▶ **WORK TO COMPLETE**
Which lines in the entries below contain the string "satu"? Show each of them in full.

▶ **THE INPUT**
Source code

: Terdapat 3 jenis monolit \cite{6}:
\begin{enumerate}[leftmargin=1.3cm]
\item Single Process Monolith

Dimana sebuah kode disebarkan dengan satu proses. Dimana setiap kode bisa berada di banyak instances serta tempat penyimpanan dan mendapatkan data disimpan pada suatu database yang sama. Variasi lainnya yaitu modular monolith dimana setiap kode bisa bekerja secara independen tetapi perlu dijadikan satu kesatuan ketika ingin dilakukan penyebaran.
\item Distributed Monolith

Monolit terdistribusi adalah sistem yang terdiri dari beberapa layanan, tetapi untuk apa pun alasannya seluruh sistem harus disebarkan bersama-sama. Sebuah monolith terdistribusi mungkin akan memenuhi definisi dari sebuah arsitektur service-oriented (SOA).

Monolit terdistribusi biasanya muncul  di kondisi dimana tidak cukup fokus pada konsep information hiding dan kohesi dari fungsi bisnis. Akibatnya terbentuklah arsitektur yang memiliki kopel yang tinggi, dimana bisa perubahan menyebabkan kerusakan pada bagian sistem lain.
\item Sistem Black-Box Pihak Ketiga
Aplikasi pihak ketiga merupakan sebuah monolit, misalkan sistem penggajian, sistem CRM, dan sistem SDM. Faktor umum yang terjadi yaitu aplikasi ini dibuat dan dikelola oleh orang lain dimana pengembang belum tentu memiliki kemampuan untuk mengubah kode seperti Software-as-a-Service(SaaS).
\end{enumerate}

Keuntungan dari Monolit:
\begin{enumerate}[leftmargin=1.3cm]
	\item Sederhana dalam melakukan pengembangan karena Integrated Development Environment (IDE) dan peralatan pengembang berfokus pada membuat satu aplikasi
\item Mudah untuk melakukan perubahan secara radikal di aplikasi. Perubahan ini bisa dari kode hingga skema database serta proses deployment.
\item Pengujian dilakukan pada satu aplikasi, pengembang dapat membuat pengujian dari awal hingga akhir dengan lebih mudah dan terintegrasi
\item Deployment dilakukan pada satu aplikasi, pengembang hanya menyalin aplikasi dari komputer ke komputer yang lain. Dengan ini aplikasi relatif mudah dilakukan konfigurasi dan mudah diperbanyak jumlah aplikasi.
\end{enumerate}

---

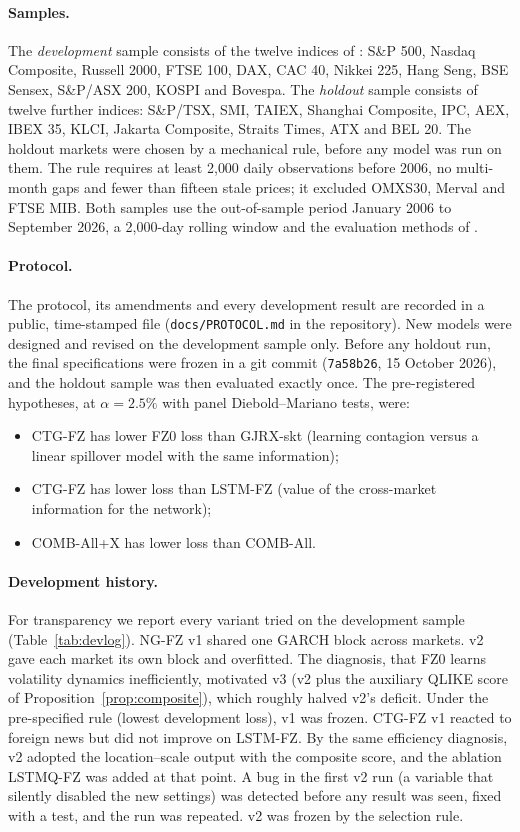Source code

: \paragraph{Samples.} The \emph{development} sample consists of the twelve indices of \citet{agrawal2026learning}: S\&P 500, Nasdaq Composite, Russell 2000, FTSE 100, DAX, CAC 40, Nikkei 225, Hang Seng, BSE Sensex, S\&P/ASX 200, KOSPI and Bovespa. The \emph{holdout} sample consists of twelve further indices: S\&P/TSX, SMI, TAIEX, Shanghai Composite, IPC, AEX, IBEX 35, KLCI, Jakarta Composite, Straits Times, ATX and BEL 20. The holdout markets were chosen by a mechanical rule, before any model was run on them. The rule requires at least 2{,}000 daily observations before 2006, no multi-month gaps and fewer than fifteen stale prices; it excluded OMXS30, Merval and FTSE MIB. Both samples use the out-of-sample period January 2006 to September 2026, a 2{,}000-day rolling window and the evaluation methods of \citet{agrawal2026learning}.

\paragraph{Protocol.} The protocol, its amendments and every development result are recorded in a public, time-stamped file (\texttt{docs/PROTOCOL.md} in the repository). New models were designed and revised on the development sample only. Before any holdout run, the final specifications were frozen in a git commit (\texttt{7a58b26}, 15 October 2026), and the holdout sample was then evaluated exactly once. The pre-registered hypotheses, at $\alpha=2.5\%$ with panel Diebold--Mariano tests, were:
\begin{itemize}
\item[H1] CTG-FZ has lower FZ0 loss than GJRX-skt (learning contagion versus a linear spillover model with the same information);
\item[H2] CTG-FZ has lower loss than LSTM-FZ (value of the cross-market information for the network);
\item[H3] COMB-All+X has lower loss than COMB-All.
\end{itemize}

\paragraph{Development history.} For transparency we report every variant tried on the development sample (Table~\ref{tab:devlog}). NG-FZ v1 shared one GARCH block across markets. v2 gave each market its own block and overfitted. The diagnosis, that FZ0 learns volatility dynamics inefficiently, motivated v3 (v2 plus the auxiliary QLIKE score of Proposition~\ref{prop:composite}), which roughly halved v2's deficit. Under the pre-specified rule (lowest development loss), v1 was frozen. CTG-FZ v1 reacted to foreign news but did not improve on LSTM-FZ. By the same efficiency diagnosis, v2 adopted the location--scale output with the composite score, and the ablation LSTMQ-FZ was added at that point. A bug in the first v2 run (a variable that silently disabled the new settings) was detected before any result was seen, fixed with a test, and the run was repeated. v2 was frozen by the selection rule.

▶ **FINISHED TASK**
Dimana sebuah kode disebarkan dengan satu proses. Dimana setiap kode bisa berada di banyak instances serta tempat penyimpanan dan mendapatkan data disimpan pada suatu database yang sama. Variasi lainnya yaitu modular monolith dimana setiap kode bisa bekerja secara independen tetapi perlu dijadikan satu kesatuan ketika ingin dilakukan penyebaran.
	\item Sederhana dalam melakukan pengembangan karena Integrated Development Environment (IDE) dan peralatan pengembang berfokus pada membuat satu aplikasi
\item Pengujian dilakukan pada satu aplikasi, pengembang dapat membuat pengujian dari awal hingga akhir dengan lebih mudah dan terintegrasi
\item Deployment dilakukan pada satu aplikasi, pengembang hanya menyalin aplikasi dari komputer ke komputer yang lain. Dengan ini aplikasi relatif mudah dilakukan konfigurasi dan mudah diperbanyak jumlah aplikasi.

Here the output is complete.